The question remains, what is going on here with the random generation of the betas, and how can this be corrected?
sessionInfo() R version 3.0.2 (2013-09-25) Platform:
x86_64-apple-darwin10.8.0 (64-bit)
Using the following packages/versions
mvtnorm_0.9-9994,
lme4_1.1-5,
Rcpp_0.10.3,
Matrix_1.1-2-2,
lattice_0.20-23
You have a huge range of scales in your eigenvalues:
range(eigen(sigma)$values)
## [1] -1.005407e-05 1.863477e+12
I prefer to use mvrnorm from the MASS package, just because it comes installed automatically with R. It also appears to be more robust:
set.seed(1001)
m <- MASS::mvrnorm(n=1000, mu=coef, Sigma=sigma) ## works fine
edit: OP points out that using method="svd" with rmvnorm also works.
If you print the code for MASS::mvrnorm, or debug(MASS:mvrnorm) and step through it, you see that it uses
if (!all(ev >= -tol * abs(ev[1L]))) stop("'Sigma' is not positive definite")
(where ev is the vector of eigenvalues, in decreasing order, so ev[1] is the largest eigenvalue) to decide on the positive definiteness of the variance-covariance matrix. In this case ev[1L] is about 2e12, tol is 1e-6, so this would allow negative eigenvalues up to a magnitude of about 2e6. In this case the minimum eigenvalue is -1e-5, well within tolerance.
Farther down MASS::mvrnorm uses pmax(ev,0) -- that is, if it has decided that the eigenvalues are not below tolerance (i.e. it didn't fail the test above), it just truncates the negative values to zero, which should be fine for practical purposes.
If you insisted on using rmvnorm you could use Matrix::nearPD, which tries to force the matrix to be positive definite -- it returns a list which contains (among other things) the eigenvalues and the "positive-definite-ified" matrix:
m <- Matrix::nearPD(sigma)
range(m$eigenvalues)
## [1] 1.863477e+04 1.863477e+12
The eigenvalues computed from the matrix are not quite identical -- nearPD and eigen use slightly different algorithms -- but they're very close.

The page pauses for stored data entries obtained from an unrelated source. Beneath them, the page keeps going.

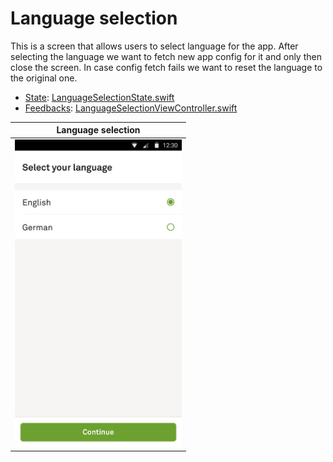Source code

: # Language selection

This is a screen that allows users to select language for the app. After selecting the language we want to fetch new app config for it and only then close the screen. In case config fetch fails we want to reset the language to the original one.

- [State](/README.md#what-is-a-state): [LanguageSelectionState.swift](LanguageSelectionState.swift)
- [Feedbacks](/README.md#how-do-i-use-states): [LanguageSelectionViewController.swift](LanguageSelectionViewController.swift)

| Language selection |
| --- |
| <img src="img/selection.png" width=267> |
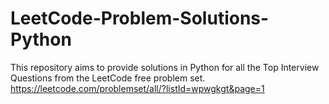 # LeetCode-Problem-Solutions-Python

This repository aims to provide solutions in Python for all the Top Interview Questions from the LeetCode free problem set.
https://leetcode.com/problemset/all/?listId=wpwgkgt&page=1
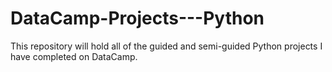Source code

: # DataCamp-Projects---Python
This repository will hold all of the guided and semi-guided Python projects I have completed on DataCamp.
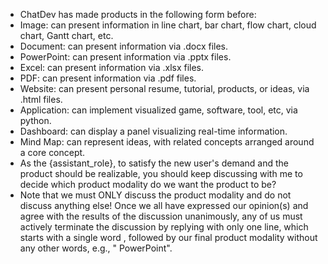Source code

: - ChatDev has made products in the following form before:
- Image: can present information in line chart, bar chart, flow chart, cloud chart, Gantt chart, etc.
- Document: can present information via .docx files.
- PowerPoint: can present information via .pptx files.
- Excel: can present information via .xlsx files.
- PDF: can present information via .pdf files.
- Website: can present personal resume, tutorial, products, or ideas, via .html files.
- Application: can implement visualized game, software, tool, etc, via python.
- Dashboard: can display a panel visualizing real-time information.
- Mind Map: can represent ideas, with related concepts arranged around a core concept.
- As the {assistant_role}, to satisfy the new user's demand and the product should be realizable, you should keep discussing with me to decide which product modality do we want the product to be?
- Note that we must ONLY discuss the product modality and do not discuss anything else! Once we all have expressed our opinion(s) and agree with the results of the discussion unanimously, any of us must actively terminate the discussion by replying with only one line, which starts with a single word <INFO>, followed by our final product modality without any other words, e.g., "<INFO> PowerPoint".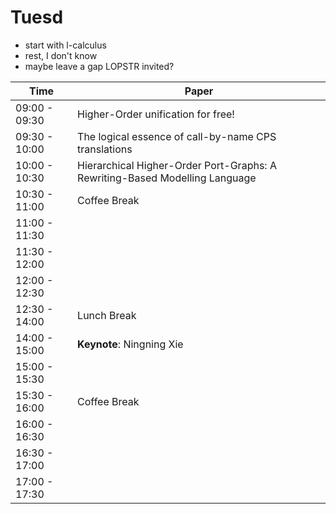 # Tuesd

- start with l-calculus
- rest, I don't know
- maybe leave a gap LOPSTR invited?

| Time | Paper | 
|------|-------|
| 09:00 - 09:30 | Higher-Order unification for free! |
| 09:30 - 10:00 | The logical essence of call-by-name CPS translations|
| 10:00 - 10:30 | Hierarchical Higher-Order Port-Graphs: A Rewriting-Based Modelling Language|
| 10:30 - 11:00 | Coffee Break |
| 11:00 - 11:30 |  |
| 11:30 - 12:00 |  |
| 12:00 - 12:30 |  |
| 12:30 - 14:00 | Lunch Break |
| 14:00 - 15:00 |  **Keynote**: Ningning Xie |
| 15:00 - 15:30 |  |
| 15:30 - 16:00 | Coffee Break |
| 16:00 - 16:30 |  |
| 16:30 - 17:00 |   |
| 17:00 - 17:30 | |


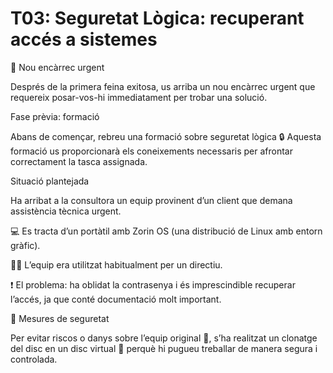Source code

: # T03: Seguretat Lògica: recuperant accés a sistemes

🚨 Nou encàrrec urgent

Després de la primera feina exitosa, us arriba un nou encàrrec urgent que requereix posar-vos-hi immediatament per trobar una solució.

Fase prèvia: formació

Abans de començar, rebreu una formació sobre seguretat lògica 🔒
Aquesta formació us proporcionarà els coneixements necessaris per afrontar correctament la tasca assignada.

Situació plantejada

Ha arribat a la consultora un equip provinent d’un client que demana assistència tècnica urgent.

💻 Es tracta d’un portàtil amb Zorin OS (una distribució de Linux amb entorn gràfic).

👨‍💼 L’equip era utilitzat habitualment per un directiu.

❗ El problema: ha oblidat la contrasenya i és imprescindible recuperar l’accés, ja que conté documentació molt important.

🧩 Mesures de seguretat

Per evitar riscos o danys sobre l’equip original 💾,
s’ha realitzat un clonatge del disc en un disc virtual 🧱
perquè hi pugueu treballar de manera segura i controlada.
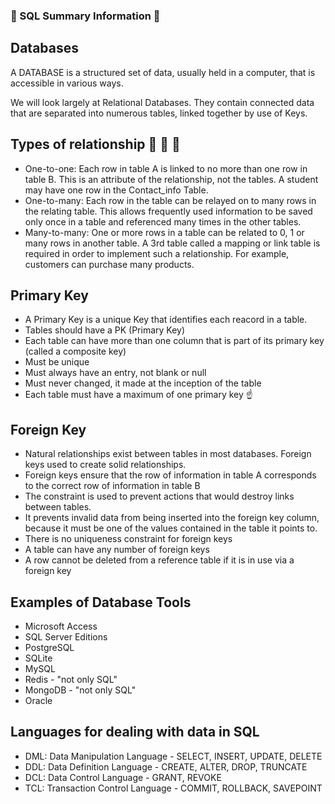 ### :japanese_goblin: SQL Summary Information :running:

## Databases

A DATABASE is a structured set of data, usually held in a computer, that is accessible in various ways.

We will look largely at Relational Databases. They contain connected data that are separated into numerous tables, linked together by use of Keys.

## Types of relationship :couple: :two_men_holding_hands: :two_women_holding_hands:
- One-to-one: Each row in table A is linked to no more than one row in table B. This is an attribute of the relationship, not the tables. A student may have one row in the Contact_info Table.
- One-to-many: Each row in the table can be relayed on to many rows in the relating table. This allows frequently used information to be saved only once in a table and referenced many times in the other tables.
- Many-to-many: One or more rows in a table can be related to 0, 1 or many rows in another table. A 3rd table called a mapping or link table is required in order to implement such a relationship. For example, customers can purchase many products.

## Primary Key
- A Primary Key is a unique Key that identifies each reacord in a table.
- Tables should have a PK (Primary Key)
- Each table can have more than one column that is part of its primary key (called a composite key)
- Must be unique
- Must always have an entry, not blank or null
- Must never changed, it made at the inception of the table
- Each table must have a maximum of one primary key :point_up:

## Foreign Key
- Natural relationships exist between tables in most databases. Foreign keys used to create solid relationships.
- Foreign keys ensure that the row of information in table A corresponds to the correct row of information in table B
- The constraint is used to prevent actions that would destroy links between tables.
- It prevents invalid data from being inserted into the foreign key column, because it must be one of the values contained in the table it points to.
- There is no uniqueness constraint for foreign keys
- A table can have any number of foreign keys
- A row cannot be deleted from a reference table if it is in use via a foreign key

## Examples of Database Tools
- Microsoft Access
- SQL Server Editions
- PostgreSQL
- SQLite
- MySQL
- Redis - "not only SQL"
- MongoDB - "not only SQL"
- Oracle

## Languages for dealing with data in SQL
- DML: Data Manipulation Language - SELECT, INSERT, UPDATE, DELETE
- DDL: Data Definition Language - CREATE, ALTER, DROP, TRUNCATE
- DCL: Data Control Language - GRANT, REVOKE
- TCL: Transaction Control Language - COMMIT, ROLLBACK, SAVEPOINT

range(eigen(m$mat)$values)
## [1] 1.861280e+04 1.863477e+12
More generally,
Part of the reason for the huge range of eigenvalues might be predictor variables that are scaled very differently. It might be a good idea to scale your input data if possible to make the variances more similar to each other (i.e., it will make all of your numerical computations more stable) -- you can always rescale the values once you've generated them
It's also the case that when matrices are very close to singular (i.e. some eigenvalues are very close to zero), small numerical differences can change the sign of the eigenvalues. In particular, if you copy and paste the values, you might lose some precision and cause this problem. Using dput(vcov(fit)) or save(vcov(fit)) to save the variance-covariance matrix at full precision is safer.

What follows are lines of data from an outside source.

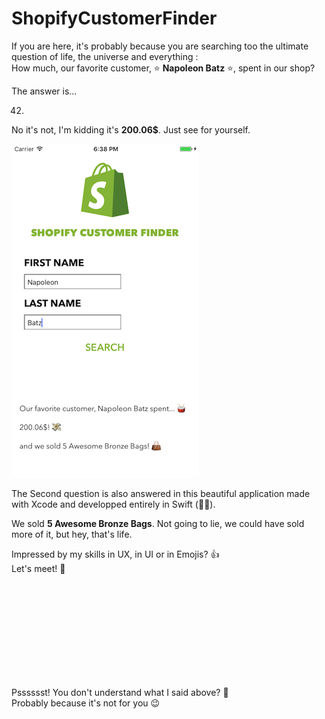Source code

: # ShopifyCustomerFinder

If you are here, it's probably because you are searching too the ultimate question of life, the universe and everything :   
How much, our favorite customer, ⭐️ **Napoleon Batz** ⭐️, spent in our shop?

The answer is...  

42. 
No it's not, I'm kidding it's **200.06$**. Just see for yourself.

![Beautiful Screenshot](screenshot.png "Beautiful screenshot, wow really beautiful")

The Second question is also answered in this beautiful application made with Xcode and developped entirely in Swift (👷🏻).

We sold **5 Awesome Bronze Bags**. Not going to lie, we could have sold more of it, but hey, that's life.

Impressed by my skills in UX, in UI or in Emojis? 👍   
Let's meet! 🤝

<br><br><br><br><br><br><br><br><br>

Psssssst! You don't understand what I said above? 🤔  
Probably because it's not for you 😉
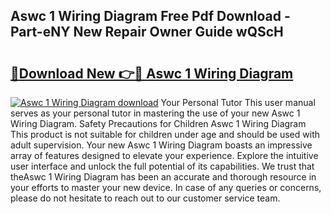 ## Aswc 1 Wiring Diagram Free Pdf Download - Part-eNY New Repair Owner Guide wQScH

# <h2><a href="http://dfke5yq.blite.top/?on=Aswc+1+Wiring+Diagram">🔗Download New 👉🔴 Aswc 1 Wiring Diagram</a></h2>

[![Aswc 1 Wiring Diagram download](https://i.imgur.com/lujVjoI.png)](http://dfke5yq.blite.top/?on=Aswc+1+Wiring+Diagram)
Your Personal Tutor This user manual serves as your personal tutor in mastering the use of your new Aswc 1 Wiring Diagram. Safety Precautions for Children Aswc 1 Wiring Diagram This product is not suitable for children under age and should be used with adult supervision. Your new Aswc 1 Wiring Diagram boasts an impressive array of features designed to elevate your experience. Explore the intuitive user interface and unlock the full potential of its capabilities. We trust that theAswc 1 Wiring Diagram has been an accurate and thorough resource in your efforts to master your new device. In case of any queries or concerns, please do not hesitate to reach out to our customer service team.
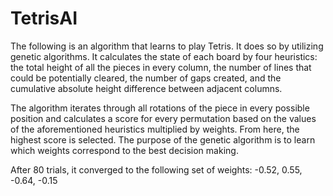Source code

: # TetrisAI
The following is an algorithm that learns to play Tetris.  It does so by utilizing genetic algorithms.  It calculates the state of each board by four heuristics: the total height of all the pieces in every column, the number of lines that could be potentially cleared, the number of gaps created, and the cumulative absolute height difference between adjacent columns.  

The algorithm iterates through all rotations of the piece in every possible position and calculates a score for every permutation based on the values of the aforementioned heuristics multiplied by weights.  From here, the highest score is selected.  The purpose of the genetic algorithm is to learn which weights correspond to the best decision making.

After 80 trials, it converged to the following set of weights: -0.52, 0.55, -0.64, -0.15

if you have no idea what "positive definite" means you might want to read up about it. The Wikipedia articles on covariance matrices and positive definite matrices might be a little too technical for you to start with; this question on StackExchange is closer, but still a little technical. The next entry on my Google journey was this one, which looks about right.